Chrysler Repair: TC Instrument cluster flashing, car repair manual, hazard flashers


Question
Hello, I have a 2005 Town and Country and as I am driving the instrument cluster will momentarily go black and then light back up again. Usually this happens within one second. Just before the cluster goes black the dials for the speedometer and rpm move erratically. At the same time I usually hear a single 'ding' coming from somewhere in the car.    I have a new month old battery. the terminal on the battery are tight. I have bought the chilton car repair manual and have tested the battery,evr, and alternator for the correct voltage, and they do produce the correct voltage. I have started the car, with me wiggling all the wires that can be seen under the hood, while my wife views the instrument cluster for signs of failure but it does not happen. It appears to happen when it is very hot outside and I am running my air, and the car has been running for at least 15 minutes, but it is very random. Only once has the car stalled, after attempting to leave a bank ATM machine. This is driving me crazy and my wife is afraid to drive the car. Please help.

Answer
Hi Gene,
In some respects this is simpler than might be imagined and in some respects not. The cluster has only one power supply wire and that one comes from fuse #24 in the intergrated power box under the hood on the left inner fender which has all the fuses and relays inside. That fuse is probably ok (but check that it is in the socket and cleanly connected to the pins of the socket, but beware because one side of the socket is 'hot' at all times), but there is associated with it a small component called a diode which is attached to the downsteam side and which smoothes out the voltage source to block electronic switching noises coming from elsewhere in the wiring. That diode might be breaking down and then recovering is one posibility. The other system that is fed by that fuse is the hazard flashers and so if you found that it too was doing the intermittent cut-out then that would pretty much prove that power supply diode was the cause of the problem. It could be replaced by soldering in a replacement, but I can't give you the exact specifics without having a box to inspect, It does pivot 90 degrees so you can inspect both the top and the bottom side and maybe see the diode attached to the fuse socket. As that socket is supplied directly from the battery you would want to remove the fuse and only work on the side which is 'cold' (has no +12 on it, which is the side to which the diode is attached).

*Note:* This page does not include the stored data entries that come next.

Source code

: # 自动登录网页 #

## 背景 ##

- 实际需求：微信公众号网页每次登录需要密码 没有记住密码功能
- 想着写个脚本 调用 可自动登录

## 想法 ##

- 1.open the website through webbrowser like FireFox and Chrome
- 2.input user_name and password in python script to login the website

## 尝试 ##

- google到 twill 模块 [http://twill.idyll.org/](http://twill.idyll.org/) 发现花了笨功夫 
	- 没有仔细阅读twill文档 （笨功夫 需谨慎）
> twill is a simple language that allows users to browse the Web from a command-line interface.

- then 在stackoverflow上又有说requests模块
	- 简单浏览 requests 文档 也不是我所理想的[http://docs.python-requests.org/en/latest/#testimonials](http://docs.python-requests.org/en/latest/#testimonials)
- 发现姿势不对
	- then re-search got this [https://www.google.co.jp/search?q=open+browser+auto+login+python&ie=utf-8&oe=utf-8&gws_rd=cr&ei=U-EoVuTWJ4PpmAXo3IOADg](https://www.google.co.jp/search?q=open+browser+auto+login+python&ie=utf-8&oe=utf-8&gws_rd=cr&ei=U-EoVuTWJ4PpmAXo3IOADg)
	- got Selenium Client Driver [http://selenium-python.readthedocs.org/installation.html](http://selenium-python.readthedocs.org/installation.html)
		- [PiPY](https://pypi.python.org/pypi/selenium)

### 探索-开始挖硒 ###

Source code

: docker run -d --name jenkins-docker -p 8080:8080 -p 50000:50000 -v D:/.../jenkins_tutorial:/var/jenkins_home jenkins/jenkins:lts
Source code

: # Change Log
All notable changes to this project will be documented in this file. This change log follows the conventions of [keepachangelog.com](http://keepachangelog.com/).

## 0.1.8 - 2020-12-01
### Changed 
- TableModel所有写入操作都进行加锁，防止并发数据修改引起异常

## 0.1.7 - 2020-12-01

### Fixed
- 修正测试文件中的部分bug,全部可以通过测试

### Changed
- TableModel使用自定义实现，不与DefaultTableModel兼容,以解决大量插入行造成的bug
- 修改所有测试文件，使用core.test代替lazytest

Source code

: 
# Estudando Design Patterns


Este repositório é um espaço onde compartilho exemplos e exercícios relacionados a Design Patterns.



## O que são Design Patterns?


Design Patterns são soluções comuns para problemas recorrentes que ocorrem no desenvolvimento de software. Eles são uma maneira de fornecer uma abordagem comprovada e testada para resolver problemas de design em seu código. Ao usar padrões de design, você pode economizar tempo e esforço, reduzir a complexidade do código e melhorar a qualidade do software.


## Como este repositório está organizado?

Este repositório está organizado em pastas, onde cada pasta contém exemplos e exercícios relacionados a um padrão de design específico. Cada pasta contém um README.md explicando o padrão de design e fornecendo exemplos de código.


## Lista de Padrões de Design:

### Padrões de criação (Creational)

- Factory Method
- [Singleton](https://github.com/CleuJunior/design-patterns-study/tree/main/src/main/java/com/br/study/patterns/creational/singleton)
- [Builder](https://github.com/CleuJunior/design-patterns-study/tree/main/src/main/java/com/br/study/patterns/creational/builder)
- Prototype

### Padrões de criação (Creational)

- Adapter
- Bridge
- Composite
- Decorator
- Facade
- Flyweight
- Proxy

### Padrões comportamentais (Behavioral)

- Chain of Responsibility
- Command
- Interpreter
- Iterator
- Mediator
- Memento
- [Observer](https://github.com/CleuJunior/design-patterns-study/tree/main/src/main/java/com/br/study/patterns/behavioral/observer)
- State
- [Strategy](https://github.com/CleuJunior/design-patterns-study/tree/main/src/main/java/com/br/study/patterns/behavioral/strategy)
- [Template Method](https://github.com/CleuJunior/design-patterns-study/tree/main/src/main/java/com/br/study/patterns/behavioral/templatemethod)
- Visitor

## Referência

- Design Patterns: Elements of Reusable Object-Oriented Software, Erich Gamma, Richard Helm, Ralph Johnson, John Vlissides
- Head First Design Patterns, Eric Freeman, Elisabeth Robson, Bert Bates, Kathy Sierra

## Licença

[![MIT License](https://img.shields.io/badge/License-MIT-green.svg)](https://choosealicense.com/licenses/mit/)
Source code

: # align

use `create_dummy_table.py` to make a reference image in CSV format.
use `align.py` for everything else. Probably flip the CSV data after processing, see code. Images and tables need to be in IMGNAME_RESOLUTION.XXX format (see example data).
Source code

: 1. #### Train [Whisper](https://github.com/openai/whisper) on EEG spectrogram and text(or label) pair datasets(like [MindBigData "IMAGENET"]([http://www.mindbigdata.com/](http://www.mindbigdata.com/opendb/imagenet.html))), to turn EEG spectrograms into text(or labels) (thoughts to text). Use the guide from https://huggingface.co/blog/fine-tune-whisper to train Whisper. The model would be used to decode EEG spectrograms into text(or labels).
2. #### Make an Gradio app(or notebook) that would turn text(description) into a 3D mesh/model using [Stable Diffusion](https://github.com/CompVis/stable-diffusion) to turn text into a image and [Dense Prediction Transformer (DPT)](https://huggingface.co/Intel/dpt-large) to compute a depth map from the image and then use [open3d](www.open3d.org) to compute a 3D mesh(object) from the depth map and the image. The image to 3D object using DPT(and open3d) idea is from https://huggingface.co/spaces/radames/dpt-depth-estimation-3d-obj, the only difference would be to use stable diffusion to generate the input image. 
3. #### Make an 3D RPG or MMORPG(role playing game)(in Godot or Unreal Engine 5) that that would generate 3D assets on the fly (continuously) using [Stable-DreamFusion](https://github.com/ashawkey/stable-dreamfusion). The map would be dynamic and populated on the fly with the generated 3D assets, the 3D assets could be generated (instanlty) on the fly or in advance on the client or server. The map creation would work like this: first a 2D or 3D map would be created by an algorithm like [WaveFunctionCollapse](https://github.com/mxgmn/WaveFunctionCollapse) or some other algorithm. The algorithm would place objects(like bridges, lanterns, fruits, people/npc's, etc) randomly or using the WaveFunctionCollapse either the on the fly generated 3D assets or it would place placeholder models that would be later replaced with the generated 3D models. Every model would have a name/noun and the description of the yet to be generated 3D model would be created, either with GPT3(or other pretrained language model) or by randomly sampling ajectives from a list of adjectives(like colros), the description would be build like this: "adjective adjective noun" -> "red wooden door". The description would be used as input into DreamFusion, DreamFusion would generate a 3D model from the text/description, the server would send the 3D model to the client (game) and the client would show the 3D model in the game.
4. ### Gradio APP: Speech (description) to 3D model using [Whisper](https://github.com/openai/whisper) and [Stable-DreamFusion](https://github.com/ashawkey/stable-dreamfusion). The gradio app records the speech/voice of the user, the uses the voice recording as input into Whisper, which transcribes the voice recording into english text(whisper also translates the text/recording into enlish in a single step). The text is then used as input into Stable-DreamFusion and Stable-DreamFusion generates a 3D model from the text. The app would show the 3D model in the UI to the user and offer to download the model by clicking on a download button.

The other possibility is that the power carried by a wire from the fuse socket (brown/red in color) is ok, but the socket where it connects to the cluster (pin 6) has a flakey connection between the pin of the socket and the circuit board of the cluster. That too can be remedied with a soldering pencil by simply re-heating the joint. If that were the case, you often can shake it up by tapping on the top of the cluster when it is acting up (another diagnositic approach). But if this is momentary it would be hard to use that 'test'. If that were the issue you would need to remove the cluster which I can tell you how to do, based on the '02 manual.
So that would be my suggestion. I doubt that the car stalling is related in any way to the cluster issue.